Cette technique fait partie de ce qu’on appelle la «torture légère», une combinaison soigneusement dosée de moyens de coercition psychologiques et physiques qui, sans aller jusqu’à provoquer la mort, peut causer des traumatismes psychologiques considérables. Conçue pour priver la victime de sommeil et générer une surstimulation sensorielle, elle peut en devenir insupportable.

L’un des exemples les plus connus concerne le Panama. Quand les Etats-Unis envahissent ce petit Etat d’Amérique centrale, en décembre 1989, le président Noriega se réfugie dans l’ambassade du Saint-Siège, immédiatement encerclée par les troupes américaines. Les Marines diffusent alors en boucle du hard-rock à un niveau assourdissant, dont Panama de Van Halen. Noriega se rend au bout de onze jours.

Cette technique a aussi été utilisée par les Etats-Unis dans une période plus récente. Le 10 décembre 2008, une campagne de protestation était d’ailleurs initiée par des groupes et des artistes de renom, dont Massive Attack, contre la torture par la musique en prison, pratiquée par l’armée américaine en Irak, en Afghanistan et à Guantanamo.

Le 22 octobre 2009, un collectif de musiciens lançait une procédure pour que le gouvernement américain dévoile la liste des morceaux utilisés comme outil de torture en vertu du Freedom of Information Act (loi sur la liberté de l’information). La National Security Archive, une ONG qui a porté la demande du collectif, a demandé confirmation au gouvernement américain en s’appuyant sur une liste de noms provenant de rapports déclassifiés et de témoignages d’anciens détenus et gardiens.
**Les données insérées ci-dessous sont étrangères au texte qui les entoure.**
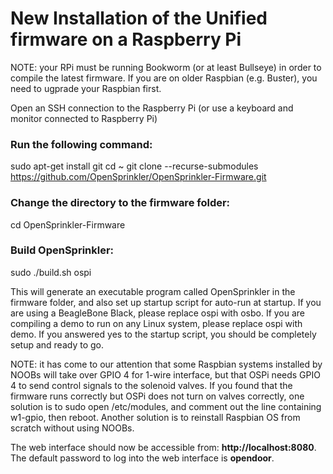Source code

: # New Installation of the Unified firmware on a Raspberry Pi #
NOTE: your RPi must be running Bookworm (or at least Bullseye) in order to compile the latest firmware. If you are on older Raspbian (e.g. Buster), you need to ugprade your Raspbian first.



Open an SSH connection to the Raspberry Pi (or use a keyboard and monitor connected to Raspberry Pi)

### Run the following command: ###
sudo apt-get install git
cd ~
git clone --recurse-submodules https://github.com/OpenSprinkler/OpenSprinkler-Firmware.git

### Change the directory to the firmware folder: ###
cd OpenSprinkler-Firmware

### Build OpenSprinkler: ###
sudo ./build.sh ospi

This will generate an executable program called OpenSprinkler in the firmware folder, and also set up startup script for auto-run at startup.
If you are using a BeagleBone Black, please replace ospi with osbo.
If you are compiling a demo to run on any Linux system, please replace ospi with demo.
If you answered yes to the startup script, you should be completely setup and ready to go.

NOTE: it has come to our attention that some Raspbian systems installed by NOOBs will take over GPIO 4 for 1-wire interface, but that OSPi needs GPIO 4 to send control signals to the solenoid valves. If you found that the firmware runs correctly but OSPi does not turn on valves correctly, one solution is to sudo open /etc/modules, and comment out the line containing w1-gpio, then reboot. Another solution is to reinstall Raspbian OS from scratch without using NOOBs.

The web interface should now be accessible from: **http://localhost:8080**. The default password to log into the web interface is **opendoor**.
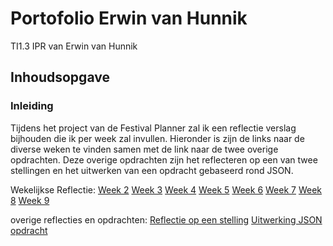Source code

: # Portofolio Erwin van Hunnik
TI1.3 IPR van Erwin van Hunnik

## Inhoudsopgave

### Inleiding
Tijdens het project van de Festival Planner zal ik een reflectie verslag bijhouden die ik per week zal invullen.
Hieronder is zijn de links naar de diverse weken te vinden samen met de link naar de twee overige opdrachten.
Deze overige opdrachten zijn het reflecteren op een van twee stellingen en het uitwerken van een opdracht gebaseerd rond JSON.

Wekelijkse Reflectie:
[Week 2](Week2.md)
[Week 3](Week3.md)
[Week 4](Week4.md)
[Week 5](Week5.md)
[Week 6](Week6.md)
[Week 7](Week7.md)
[Week 8](Week8.md)
[Week 9](Week9.md)

overige reflecties en opdrachten:
[Reflectie op een stelling](Stelling.md)
[Uitwerking JSON opdracht](JSON.md)
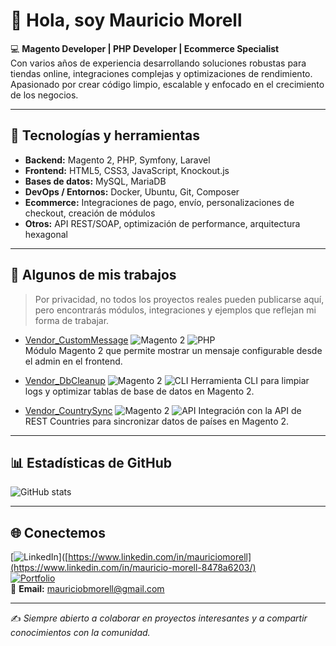 # 👋 Hola, soy Mauricio Morell

💻 **Magento Developer | PHP Developer | Ecommerce Specialist**  
Con varios años de experiencia desarrollando soluciones robustas para tiendas online, integraciones complejas y optimizaciones de rendimiento.  
Apasionado por crear código limpio, escalable y enfocado en el crecimiento de los negocios.

---

## 🚀 Tecnologías y herramientas

- **Backend:** Magento 2, PHP, Symfony, Laravel  
- **Frontend:** HTML5, CSS3, JavaScript, Knockout.js  
- **Bases de datos:** MySQL, MariaDB  
- **DevOps / Entornos:** Docker, Ubuntu, Git, Composer  
- **Ecommerce:** Integraciones de pago, envío, personalizaciones de checkout, creación de módulos  
- **Otros:** API REST/SOAP, optimización de performance, arquitectura hexagonal

---

## 📌 Algunos de mis trabajos

> Por privacidad, no todos los proyectos reales pueden publicarse aquí, pero encontrarás módulos, integraciones y ejemplos que reflejan mi forma de trabajar.

- [Vendor_CustomMessage](https://github.com/mauriciobmorelldev/mauriciobmorelldev/tree/main/Vendor_CustomMessage)
  ![Magento 2](https://img.shields.io/badge/Magento-2.4-orange) ![PHP](https://img.shields.io/badge/PHP-7.4%2B-blue)  
  Módulo Magento 2 que permite mostrar un mensaje configurable desde el admin en el frontend.

- [Vendor_DbCleanup](https://github.com/mauriciobmorelldev/mauriciobmorelldev/tree/main/Vendor_DbCleanup)
  ![Magento 2](https://img.shields.io/badge/Magento-2.4-orange) ![CLI](https://img.shields.io/badge/CLI-Tool-lightgrey) 
  Herramienta CLI para limpiar logs y optimizar tablas de base de datos en Magento 2.

- [Vendor_CountrySync](https://github.com/mauriciobmorelldev/mauriciobmorelldev/tree/main/Vendor_CountrySync)
  ![Magento 2](https://img.shields.io/badge/Magento-2.4-orange) ![API](https://img.shields.io/badge/API-Integration-green)
  Integración con la API de REST Countries para sincronizar datos de países en Magento 2.
 

---

## 📊 Estadísticas de GitHub

![GitHub stats](https://github-readme-stats.vercel.app/api?username=mauriciobmorelldev&show_icons=true&theme=default)

---

## 🌐 Conectemos

[![LinkedIn](https://img.shields.io/badge/LinkedIn-Mauricio%20Morell-blue)]([https://www.linkedin.com/in/mauriciomorell](https://www.linkedin.com/in/mauricio-morell-8478a6203/)  
[![Portfolio](https://img.shields.io/badge/Portfolio-Croodev.com-green)](https://croodev.com/)  
📧 **Email:** mauriciobmorell@gmail.com

---
✍ *Siempre abierto a colaborar en proyectos interesantes y a compartir conocimientos con la comunidad.*
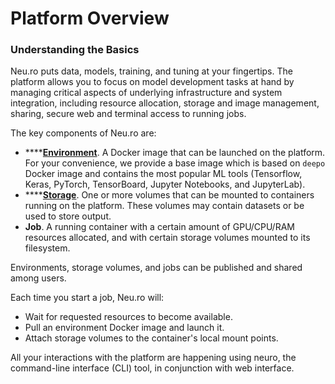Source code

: # Platform Overview

### Understanding the Basics

Neu.ro puts data, models, training, and tuning at your fingertips. The platform allows you to focus on model development tasks at hand by managing critical aspects of underlying infrastructure and system integration, including resource allocation, storage and image management, sharing, secure web and terminal access to running jobs.

The key components of Neu.ro are:

* \*\*\*\*[**Environment**](environments-docker-images.md). A Docker image that can be launched on the platform. For your convenience, we provide a base image which is based on `deepo` Docker image and contains the most popular ML tools \(Tensorflow, Keras, PyTorch, TensorBoard, Jupyter Notebooks, and JupyterLab\).
* \*\*\*\*[**Storage**](storage.md). One or more volumes that can be mounted to containers running on the platform. These volumes may contain datasets or be used to store output.
* **Job**. A running container with a certain amount of GPU/CPU/RAM resources allocated, and with certain storage volumes mounted to its filesystem.

Environments, storage volumes, and jobs can be published and shared among users.

Each time you start a job, Neu.ro will:

* Wait for requested resources to become available.
* Pull an environment Docker image and launch it.
* Attach storage volumes to the container's local mount points.

All your interactions with the platform are happening using neuro, the command-line interface \(CLI\) tool, in conjunction with web interface.

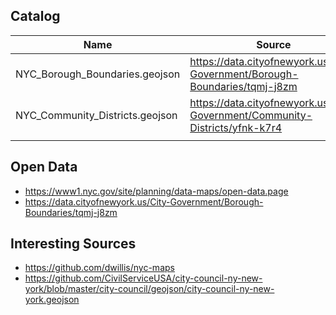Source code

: 
## Catalog

| Name  | Source  |
|-------|---|
| NYC_Borough_Boundaries.geojson | https://data.cityofnewyork.us/City-Government/Borough-Boundaries/tqmj-j8zm  |
| NYC_Community_Districts.geojson | https://data.cityofnewyork.us/City-Government/Community-Districts/yfnk-k7r4 |
||

## Open Data

* https://www1.nyc.gov/site/planning/data-maps/open-data.page
* https://data.cityofnewyork.us/City-Government/Borough-Boundaries/tqmj-j8zm

## Interesting Sources

* https://github.com/dwillis/nyc-maps
* https://github.com/CivilServiceUSA/city-council-ny-new-york/blob/master/city-council/geojson/city-council-ny-new-york.geojson
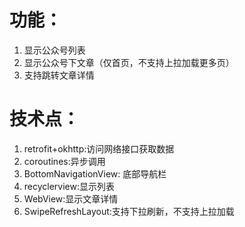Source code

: # 功能：
1. 显示公众号列表
2. 显示公众号下文章（仅首页，不支持上拉加载更多页）
3. 支持跳转文章详情
# 技术点：
1. retrofit+okhttp:访问网络接口获取数据
2. coroutines:异步调用
3. BottomNavigationView: 底部导航栏
4. recyclerview:显示列表
5. WebView:显示文章详情
6. SwipeRefreshLayout:支持下拉刷新，不支持上拉加载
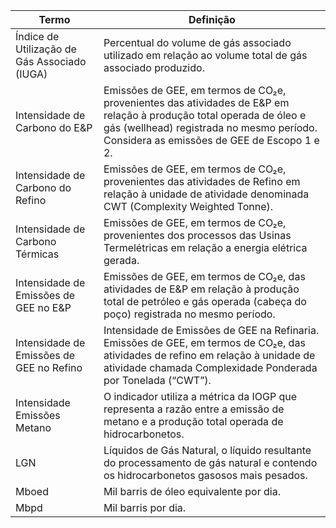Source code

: |Termo|Definição|
|---|---|
|Índice de Utilização de Gás Associado (IUGA)|Percentual do volume de gás associado utilizado em relação ao volume total de gás associado produzido.|
|Intensidade de Carbono do E&P|Emissões de GEE, em termos de CO₂e, provenientes das atividades de E&P em relação à produção total operada de óleo e gás (wellhead) registrada no mesmo período. Considera as emissões de GEE de Escopo 1 e 2.|
|Intensidade de Carbono do Refino|Emissões de GEE, em termos de CO₂e, provenientes das atividades de Refino em relação à unidade de atividade denominada CWT (Complexity Weighted Tonne).|
|Intensidade de Carbono Térmicas|Emissões de GEE, em termos de CO₂e, provenientes dos processos das Usinas Termelétricas em relação a energia elétrica gerada.|
|Intensidade de Emissões de GEE no E&P|Emissões de GEE, em termos de CO₂e, das atividades de E&P em relação à produção total de petróleo e gás operada (cabeça do poço) registrada no mesmo período.|
|Intensidade de Emissões de GEE no Refino|Intensidade de Emissões de GEE na Refinaria. Emissões de GEE, em termos de CO₂e, das atividades de refino em relação à unidade de atividade chamada Complexidade Ponderada por Tonelada (“CWT”).|
|Intensidade Emissões Metano|O indicador utiliza a métrica da IOGP que representa a razão entre a emissão de metano e a produção total operada de hidrocarbonetos.|
|LGN|Líquidos de Gás Natural, o líquido resultante do processamento de gás natural e contendo os hidrocarbonetos gasosos mais pesados.|
|Mboed|Mil barris de óleo equivalente por dia.|
|Mbpd|Mil barris por dia.|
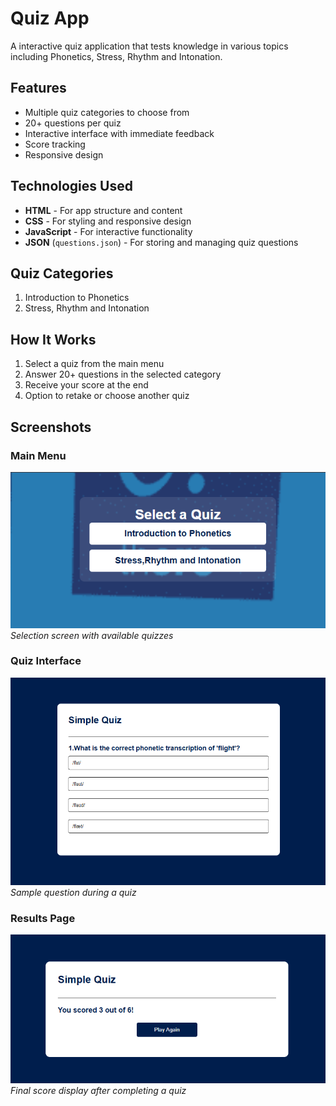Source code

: # Quiz App

A interactive quiz application that tests knowledge in various topics including Phonetics, Stress, Rhythm and Intonation.

## Features

- Multiple quiz categories to choose from
- 20+ questions per quiz
- Interactive interface with immediate feedback
- Score tracking
- Responsive design

## Technologies Used

- **HTML** - For app structure and content
- **CSS** - For styling and responsive design
- **JavaScript** - For interactive functionality
- **JSON** (`questions.json`) - For storing and managing quiz questions

## Quiz Categories

1. Introduction to Phonetics
2. Stress, Rhythm and Intonation

## How It Works

1. Select a quiz from the main menu
2. Answer 20+ questions in the selected category
3. Receive your score at the end
4. Option to retake or choose another quiz

## Screenshots

### Main Menu
![Main Menu Screenshot](./screenshots/main-menu.png)  
*Selection screen with available quizzes*

### Quiz Interface
![Quiz Screenshot](./screenshots/quiz-interface.png)  
*Sample question during a quiz*

### Results Page
![Results Screenshot](./screenshots/results.png)  
*Final score display after completing a quiz*
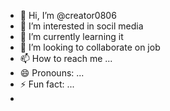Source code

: - 👋 Hi, I’m @creator0806
- 👀 I’m interested in socil media
- 🌱 I’m currently learning it
- 💞️ I’m looking to collaborate on job
- 📫 How to reach me ...
- 😄 Pronouns: ...
- ⚡ Fun fact: ...
- 

<!---
creator0806/creator0806 is a ✨ special ✨ repository because its `README.md` (this file) appears on your GitHub profile.
You can click the Preview link to take a look at your changes.
--->
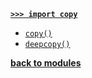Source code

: [**`>>> import copy`**](/modules/copy/)

* [`copy()`](/modules/copy/copy.md)
* [`deepcopy()`](/modules/copy/deepcopy.md)

[**back to modules**](/modules/)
Dans cette playlist de la torture, on trouvait des groupes de rocks plus ou moins hard ou métalleux (AC/DC, Aerosmith, Marilyn Manson, Metallica, Nine Inch Nails, Rage Against The Machine ou encore les Red Hot Chili Peppers), de la pop (les Bee Gees, Britney Spears, Christina Aguilera, Prince…), du rap (Dr. Dre, Eminem, Redman…), mais aussi de la musique de dessins animés pour enfants (les bandes sons des émissions Barney et ses amis ou Sesame Street).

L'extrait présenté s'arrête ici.